THE TASK = The expected output is an exact restatement of all the records.

SUPPLIED ENTRIES =
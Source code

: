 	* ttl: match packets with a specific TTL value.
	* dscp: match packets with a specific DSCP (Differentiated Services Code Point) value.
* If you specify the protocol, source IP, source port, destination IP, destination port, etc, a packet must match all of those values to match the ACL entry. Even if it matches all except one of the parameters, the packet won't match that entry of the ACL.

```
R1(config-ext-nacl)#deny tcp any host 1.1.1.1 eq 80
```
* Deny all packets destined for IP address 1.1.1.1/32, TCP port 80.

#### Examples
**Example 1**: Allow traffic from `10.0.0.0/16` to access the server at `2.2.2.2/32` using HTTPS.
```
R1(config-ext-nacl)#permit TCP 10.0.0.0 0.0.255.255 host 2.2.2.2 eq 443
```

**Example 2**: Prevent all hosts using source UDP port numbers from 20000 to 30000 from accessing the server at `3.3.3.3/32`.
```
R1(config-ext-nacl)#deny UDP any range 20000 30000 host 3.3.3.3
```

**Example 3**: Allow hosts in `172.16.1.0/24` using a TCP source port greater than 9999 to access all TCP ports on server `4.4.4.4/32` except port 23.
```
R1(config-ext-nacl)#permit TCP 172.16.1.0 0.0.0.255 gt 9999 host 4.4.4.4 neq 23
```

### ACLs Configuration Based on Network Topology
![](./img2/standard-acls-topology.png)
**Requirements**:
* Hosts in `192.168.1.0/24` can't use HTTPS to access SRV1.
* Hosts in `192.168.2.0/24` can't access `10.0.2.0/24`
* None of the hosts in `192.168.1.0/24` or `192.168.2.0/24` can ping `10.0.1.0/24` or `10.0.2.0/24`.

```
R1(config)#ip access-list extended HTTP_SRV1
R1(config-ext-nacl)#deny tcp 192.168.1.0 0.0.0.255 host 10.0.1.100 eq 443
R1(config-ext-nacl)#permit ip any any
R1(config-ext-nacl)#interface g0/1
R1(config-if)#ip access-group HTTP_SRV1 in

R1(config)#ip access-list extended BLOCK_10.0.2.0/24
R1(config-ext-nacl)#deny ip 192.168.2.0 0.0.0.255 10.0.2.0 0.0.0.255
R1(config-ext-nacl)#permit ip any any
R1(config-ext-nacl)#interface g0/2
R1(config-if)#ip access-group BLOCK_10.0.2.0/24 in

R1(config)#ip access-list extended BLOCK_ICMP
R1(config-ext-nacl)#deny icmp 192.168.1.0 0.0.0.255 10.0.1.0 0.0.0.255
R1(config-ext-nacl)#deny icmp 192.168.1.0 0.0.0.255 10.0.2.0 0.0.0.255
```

SOLVED EXERCISE =
Source code

: 	* ttl: match packets with a specific TTL value.
	* dscp: match packets with a specific DSCP (Differentiated Services Code Point) value.
* If you specify the protocol, source IP, source port, destination IP, destination port, etc, a packet must match all of those values to match the ACL entry. Even if it matches all except one of the parameters, the packet won't match that entry of the ACL.

```
R1(config-ext-nacl)#deny tcp any host 1.1.1.1 eq 80
```
* Deny all packets destined for IP address 1.1.1.1/32, TCP port 80.

#### Examples
**Example 1**: Allow traffic from `10.0.0.0/16` to access the server at `2.2.2.2/32` using HTTPS.
```
R1(config-ext-nacl)#permit TCP 10.0.0.0 0.0.255.255 host 2.2.2.2 eq 443
```

**Example 2**: Prevent all hosts using source UDP port numbers from 20000 to 30000 from accessing the server at `3.3.3.3/32`.
```
R1(config-ext-nacl)#deny UDP any range 20000 30000 host 3.3.3.3
```

**Example 3**: Allow hosts in `172.16.1.0/24` using a TCP source port greater than 9999 to access all TCP ports on server `4.4.4.4/32` except port 23.
```
R1(config-ext-nacl)#permit TCP 172.16.1.0 0.0.0.255 gt 9999 host 4.4.4.4 neq 23
```

### ACLs Configuration Based on Network Topology
![](./img2/standard-acls-topology.png)
**Requirements**:
* Hosts in `192.168.1.0/24` can't use HTTPS to access SRV1.
* Hosts in `192.168.2.0/24` can't access `10.0.2.0/24`
* None of the hosts in `192.168.1.0/24` or `192.168.2.0/24` can ping `10.0.1.0/24` or `10.0.2.0/24`.

```
R1(config)#ip access-list extended HTTP_SRV1
R1(config-ext-nacl)#deny tcp 192.168.1.0 0.0.0.255 host 10.0.1.100 eq 443
R1(config-ext-nacl)#permit ip any any
R1(config-ext-nacl)#interface g0/1
R1(config-if)#ip access-group HTTP_SRV1 in

R1(config)#ip access-list extended BLOCK_10.0.2.0/24
R1(config-ext-nacl)#deny ip 192.168.2.0 0.0.0.255 10.0.2.0 0.0.0.255
R1(config-ext-nacl)#permit ip any any
R1(config-ext-nacl)#interface g0/2
R1(config-if)#ip access-group BLOCK_10.0.2.0/24 in

R1(config)#ip access-list extended BLOCK_ICMP
R1(config-ext-nacl)#deny icmp 192.168.1.0 0.0.0.255 10.0.1.0 0.0.0.255
R1(config-ext-nacl)#deny icmp 192.168.1.0 0.0.0.255 10.0.2.0 0.0.0.255
```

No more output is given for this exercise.